Jones, 26, is entering perhaps the prime of his athletic career at the same time the UFC is looking to extend his contract. Back-and-forth negotiations might be inevitable.
The UFC hopes for an Aug. 30 rematch between Alexander Gustafsson and Jon Jones, but Jones has not signed off on the bout agreement.
The issue right now, however, is that no negotiations are taking place. According to UFC co-owner Lorenzo Fertitta, Jones and his management have been unresponsive since the UFC offered Jones the Gustafsson rematch early last week.
That might have had something to do with the UFC’s decision to uncharacteristically announce the Jones-Gustafsson fight on Saturday, before Jones agreed to it. Get it out in the public, get Jones to respond, hopefully get the ball moving a bit.
The announcement, coupled with Gustafsson’s verbal commitment to the fight, has apparently had little effect on Jones, however. When asked if the fighter or his management had reached out to the UFC since Saturday, Fertitta simply answered, “Nothing.”
Jones’ team also has not responded to ESPN.com’s requests for comment.
Ideally, the situation will be sorted out in time for the rematch to headline UFC 177 on Labor Day weekend. The UFC already has secured the Aug. 30 date at the MGM Grand Garden Arena and a Jones headliner would fit well into its schedule.
If negotiations stall, the UFC might consider a September date, possibly in Sweden, although that likely wouldn’t be the promotion's -- or the champion’s (when you consider fighting in Sweden) -- first choice.
UFC president Dana White has gone on record saying the rematch could produce a 50,000-seat sellout in Stockholm. The UFC would want to announce an event of that size soon though, with plenty of time to market it and work out logistics.
“Two things go into having a stadium show,” Fertitta told ESPN.com. “It has to be the right fight and you have to have time to get behind the promotion of it.

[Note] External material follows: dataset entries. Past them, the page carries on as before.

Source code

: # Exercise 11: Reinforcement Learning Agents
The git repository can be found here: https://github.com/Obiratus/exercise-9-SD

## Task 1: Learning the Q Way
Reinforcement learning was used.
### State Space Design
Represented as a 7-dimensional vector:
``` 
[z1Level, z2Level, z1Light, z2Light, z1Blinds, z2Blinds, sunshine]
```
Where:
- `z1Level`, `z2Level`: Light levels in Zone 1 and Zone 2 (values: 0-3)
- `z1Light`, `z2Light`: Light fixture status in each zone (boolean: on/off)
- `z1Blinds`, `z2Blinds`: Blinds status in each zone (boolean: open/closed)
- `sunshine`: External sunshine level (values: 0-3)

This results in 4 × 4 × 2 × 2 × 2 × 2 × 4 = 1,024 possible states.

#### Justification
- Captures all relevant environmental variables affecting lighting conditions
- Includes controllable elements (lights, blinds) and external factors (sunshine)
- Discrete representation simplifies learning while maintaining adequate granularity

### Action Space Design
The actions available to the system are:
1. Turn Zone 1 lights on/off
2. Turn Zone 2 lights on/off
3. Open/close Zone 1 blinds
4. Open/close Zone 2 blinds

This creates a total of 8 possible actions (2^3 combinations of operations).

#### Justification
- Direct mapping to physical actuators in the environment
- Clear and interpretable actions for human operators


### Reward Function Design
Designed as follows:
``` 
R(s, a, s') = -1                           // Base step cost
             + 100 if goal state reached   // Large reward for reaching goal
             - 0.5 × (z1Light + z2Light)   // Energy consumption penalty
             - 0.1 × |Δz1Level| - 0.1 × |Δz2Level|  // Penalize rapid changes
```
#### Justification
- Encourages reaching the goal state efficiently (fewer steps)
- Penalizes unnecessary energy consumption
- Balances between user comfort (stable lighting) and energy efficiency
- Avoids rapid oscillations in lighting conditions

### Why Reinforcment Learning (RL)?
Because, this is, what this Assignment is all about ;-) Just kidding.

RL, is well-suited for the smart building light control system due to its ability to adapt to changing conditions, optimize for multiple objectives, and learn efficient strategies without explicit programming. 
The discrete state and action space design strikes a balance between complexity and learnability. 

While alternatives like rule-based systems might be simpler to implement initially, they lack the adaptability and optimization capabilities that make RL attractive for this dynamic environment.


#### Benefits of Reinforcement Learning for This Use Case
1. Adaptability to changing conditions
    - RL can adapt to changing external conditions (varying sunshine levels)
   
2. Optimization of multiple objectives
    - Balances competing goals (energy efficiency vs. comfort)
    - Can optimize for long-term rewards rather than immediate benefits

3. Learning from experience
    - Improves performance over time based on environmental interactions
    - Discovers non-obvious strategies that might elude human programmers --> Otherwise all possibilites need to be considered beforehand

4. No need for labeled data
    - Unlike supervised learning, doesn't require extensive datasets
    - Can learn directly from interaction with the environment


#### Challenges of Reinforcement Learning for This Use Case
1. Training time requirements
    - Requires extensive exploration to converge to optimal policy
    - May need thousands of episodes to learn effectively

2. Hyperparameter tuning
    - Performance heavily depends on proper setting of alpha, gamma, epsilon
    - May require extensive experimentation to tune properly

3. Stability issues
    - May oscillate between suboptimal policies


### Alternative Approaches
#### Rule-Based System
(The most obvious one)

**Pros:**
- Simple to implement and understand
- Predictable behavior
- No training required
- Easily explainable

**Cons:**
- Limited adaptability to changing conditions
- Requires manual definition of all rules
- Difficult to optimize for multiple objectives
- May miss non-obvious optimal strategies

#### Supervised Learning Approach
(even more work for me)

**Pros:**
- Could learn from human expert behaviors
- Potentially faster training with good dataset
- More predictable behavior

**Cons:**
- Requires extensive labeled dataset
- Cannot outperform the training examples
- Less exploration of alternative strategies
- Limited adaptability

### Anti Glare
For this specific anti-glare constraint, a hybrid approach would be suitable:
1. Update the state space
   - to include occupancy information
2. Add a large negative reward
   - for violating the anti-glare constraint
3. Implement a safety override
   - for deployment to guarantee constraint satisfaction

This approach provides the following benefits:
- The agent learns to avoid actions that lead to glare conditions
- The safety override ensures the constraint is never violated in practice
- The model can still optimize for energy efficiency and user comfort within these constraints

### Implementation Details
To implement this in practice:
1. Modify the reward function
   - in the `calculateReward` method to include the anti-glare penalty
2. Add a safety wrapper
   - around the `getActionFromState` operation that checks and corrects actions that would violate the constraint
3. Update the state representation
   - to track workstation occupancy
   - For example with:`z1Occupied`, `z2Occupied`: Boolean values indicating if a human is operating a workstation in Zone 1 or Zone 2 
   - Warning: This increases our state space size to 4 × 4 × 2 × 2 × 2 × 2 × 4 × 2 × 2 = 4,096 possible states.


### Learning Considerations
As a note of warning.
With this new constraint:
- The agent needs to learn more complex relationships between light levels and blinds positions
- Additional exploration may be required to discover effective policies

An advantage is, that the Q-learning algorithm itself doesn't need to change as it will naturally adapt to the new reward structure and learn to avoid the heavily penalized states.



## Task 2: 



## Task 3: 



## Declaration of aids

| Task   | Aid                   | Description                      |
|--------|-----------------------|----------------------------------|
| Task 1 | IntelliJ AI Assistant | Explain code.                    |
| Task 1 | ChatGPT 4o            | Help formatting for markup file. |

“One thing about stadium shows, you get the benefit of the fact the show gets bigger. People talk about it. It becomes more of a spectacle. You sell more tickets, but the cost to set the thing up almost takes away that additional revenue.
“If we did that fight in Sweden, we would probably do it early in the morning. We’d have to deal with, is public transportation open? Are services, fire, police available at three or four in the morning? It’s not as easy as saying, ‘Let’s do a stadium show in Sweden.’ There is a lot we would have to figure out.”
Jones (20-1), despite all the veteran names on his resume, is looking at arguably the most challenging year of his career.
He dominated a durable, athletic opponent in Glover Teixeira last month at UFC 172. A rematch against Gustafsson (16-2), who took him to the brink of defeat at UFC 165 in August, and (if timing allows) a fight against an undefeated former heavyweight in Daniel Cormier (15-0) would make for an exceptional year.
Of course, Jones’ critics have attributed his silence on the Gustafsson rematch to fear -- and it is fair to note Jones has never appeared delighted when speaking about a second fight against Gustafsson.
In reality, however, the holdup is most likely connected to Jones’ contract extension and, at least for now, his current silence during the negotiation of it.